In the copy, every line of the material that follows must appear exactly, and no pictures should.

- SUPPLIED DATA
———
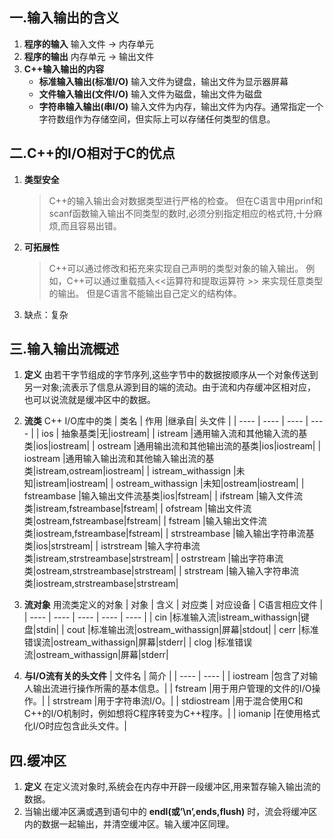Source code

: ## 一.输入输出的含义
1.	**程序的输入**  输入文件 -> 内存单元
2.	**程序的输出**  内存单元 -> 输出文件
3.	**C++输入输出的内容** 
	+	**标准输入输出(标准I/O)** 输入文件为键盘，输出文件为显示器屏幕
	+	**文件输入输出(文件I/O)** 输入文件为磁盘，输出文件为磁盘
	+	**字符串输入输出(串I/O)** 输入文件为内存，输出文件为内存。通常指定一个字符数组作为存储空间，但实际上可以存储任何类型的信息。
## 二.C++的I/O相对于C的优点
1.	**类型安全**
	
	>C++的输入输出会对数据类型进行严格的检查。
	>但在C语言中用prinf和scanf函数输入输出不同类型的数时,必须分别指定相应的格式符,十分麻烦,而且容易出错。

2.	**可拓展性**
	>C++可以通过修改和拓充来实现自己声明的类型对象的输入输出。
	>例如，C++可以通过重载插入<<运算符和提取运算符 \>\> 来实现任意类型的输出。
	>但是C语言不能输出自己定义的结构体。

3.	缺点：复杂

## 三.输入输出流概述
1.	**定义** 由若干字节组成的字节序列,这些字节中的数据按顺序从一个对象传送到另一对象;流表示了信息从源到目的端的流动。由于流和内存缓冲区相对应，也可以说流就是缓冲区中的数据。

2.	**流类** C++ I/O库中的类
	|  类名 | 作用 |继承自| 头文件 |
	| ---- | ---- | ---- | ---- |
	|  ios  | 抽象基类|无|iostream|
	|  istream  |通用输入流和其他输入流的基类|ios|iostream|
	|  ostream  |通用输出流和其他输出流的基类|ios|iostream|
	|  iostream  |通用输入输出流和其他输入输出流的基类|istream,ostream|iostream|
	|  istream_withassign  |未知|istream|iostream|
	|  ostream_withassign  |未知|ostream|iostream|
	|  fstreambase  |输入输出文件流基类|ios|fstream|
	|  ifstream  |输入文件流类|istream,fstreambase|fstream|
	|  ofstream  |输出文件流类|ostream,fstreambase|fstream|
	|  fstream  |输入输出文件流类|iostream,fstreambase|fstream|
	|  strstreambase  |输入输出字符串流基类|ios|strstream|
	|  istrstream  |输入字符串流类|istream,strstreambase|strstream|
	|  ostrstream  |输出字符串流类|ostream,strstreambase|strstream|
	|  strstream  |输入输入字符串流类|iostream,strstreambase|strstream|
3.	**流对象** 用流类定义的对象
	|  对象 | 含义 | 对应类 | 对应设备 | C语言相应文件 |
	| ---- | ---- | ---- | ---- | ---- |
	|  cin  |标准输入流|istream_withassign|键盘|stdin|
	|  cout  |标准输出流|ostream_withassign|屏幕|stdout|
	|  cerr  |标准错误流|ostream_withassign|屏幕|stderr|
	|  clog  |标准错误流|ostream_withassign|屏幕|stderr|
4.	**与I/O流有关的头文件**
	|  文件名 | 简介 |
	| ---- | ---- |
	|  iostream  |包含了对输人输出流进行操作所需的基本信息。|
	|  fstream  |用于用户管理的文件的I/O操作。|
	|  strstream  |用于字符串流I/O。|
	|  stdiostream  |用于混合使用C和C++的I/O机制时，例如想将C程序转变为C++程序。|
	|  iomanip  |在使用格式化I/O时应包含此头文件。|
## 四.缓冲区
1.	**定义** 在定义流对象时,系统会在内存中开辟一段缓冲区,用来暂存输入输出流的数据。
2.	当输出缓冲区满或遇到语句中的 **endl(或’\n’,ends,flush)** 时，流会将缓冲区内的数据一起输出，并清空缓冲区。输入缓冲区同理。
———
- RESULT BELOW
Source code

: ## 一.输入输出的含义
1.	**程序的输入**  输入文件 -> 内存单元
2.	**程序的输出**  内存单元 -> 输出文件
3.	**C++输入输出的内容** 
	+	**标准输入输出(标准I/O)** 输入文件为键盘，输出文件为显示器屏幕
	+	**文件输入输出(文件I/O)** 输入文件为磁盘，输出文件为磁盘
	+	**字符串输入输出(串I/O)** 输入文件为内存，输出文件为内存。通常指定一个字符数组作为存储空间，但实际上可以存储任何类型的信息。
## 二.C++的I/O相对于C的优点
1.	**类型安全**
	
	>C++的输入输出会对数据类型进行严格的检查。
	>但在C语言中用prinf和scanf函数输入输出不同类型的数时,必须分别指定相应的格式符,十分麻烦,而且容易出错。

2.	**可拓展性**
	>C++可以通过修改和拓充来实现自己声明的类型对象的输入输出。
	>例如，C++可以通过重载插入<<运算符和提取运算符 \>\> 来实现任意类型的输出。
	>但是C语言不能输出自己定义的结构体。

3.	缺点：复杂

## 三.输入输出流概述
1.	**定义** 由若干字节组成的字节序列,这些字节中的数据按顺序从一个对象传送到另一对象;流表示了信息从源到目的端的流动。由于流和内存缓冲区相对应，也可以说流就是缓冲区中的数据。

2.	**流类** C++ I/O库中的类
	|  类名 | 作用 |继承自| 头文件 |
	| ---- | ---- | ---- | ---- |
	|  ios  | 抽象基类|无|iostream|
	|  istream  |通用输入流和其他输入流的基类|ios|iostream|
	|  ostream  |通用输出流和其他输出流的基类|ios|iostream|
	|  iostream  |通用输入输出流和其他输入输出流的基类|istream,ostream|iostream|
	|  istream_withassign  |未知|istream|iostream|
	|  ostream_withassign  |未知|ostream|iostream|
	|  fstreambase  |输入输出文件流基类|ios|fstream|
	|  ifstream  |输入文件流类|istream,fstreambase|fstream|
	|  ofstream  |输出文件流类|ostream,fstreambase|fstream|
	|  fstream  |输入输出文件流类|iostream,fstreambase|fstream|
	|  strstreambase  |输入输出字符串流基类|ios|strstream|
	|  istrstream  |输入字符串流类|istream,strstreambase|strstream|
	|  ostrstream  |输出字符串流类|ostream,strstreambase|strstream|
	|  strstream  |输入输入字符串流类|iostream,strstreambase|strstream|
3.	**流对象** 用流类定义的对象
	|  对象 | 含义 | 对应类 | 对应设备 | C语言相应文件 |
	| ---- | ---- | ---- | ---- | ---- |
	|  cin  |标准输入流|istream_withassign|键盘|stdin|
	|  cout  |标准输出流|ostream_withassign|屏幕|stdout|
	|  cerr  |标准错误流|ostream_withassign|屏幕|stderr|
	|  clog  |标准错误流|ostream_withassign|屏幕|stderr|
4.	**与I/O流有关的头文件**
	|  文件名 | 简介 |
	| ---- | ---- |
	|  iostream  |包含了对输人输出流进行操作所需的基本信息。|
	|  fstream  |用于用户管理的文件的I/O操作。|
	|  strstream  |用于字符串流I/O。|
	|  stdiostream  |用于混合使用C和C++的I/O机制时，例如想将C程序转变为C++程序。|
	|  iomanip  |在使用格式化I/O时应包含此头文件。|
## 四.缓冲区
1.	**定义** 在定义流对象时,系统会在内存中开辟一段缓冲区,用来暂存输入输出流的数据。
2.	当输出缓冲区满或遇到语句中的 **endl(或’\n’,ends,flush)** 时，流会将缓冲区内的数据一起输出，并清空缓冲区。输入缓冲区同理。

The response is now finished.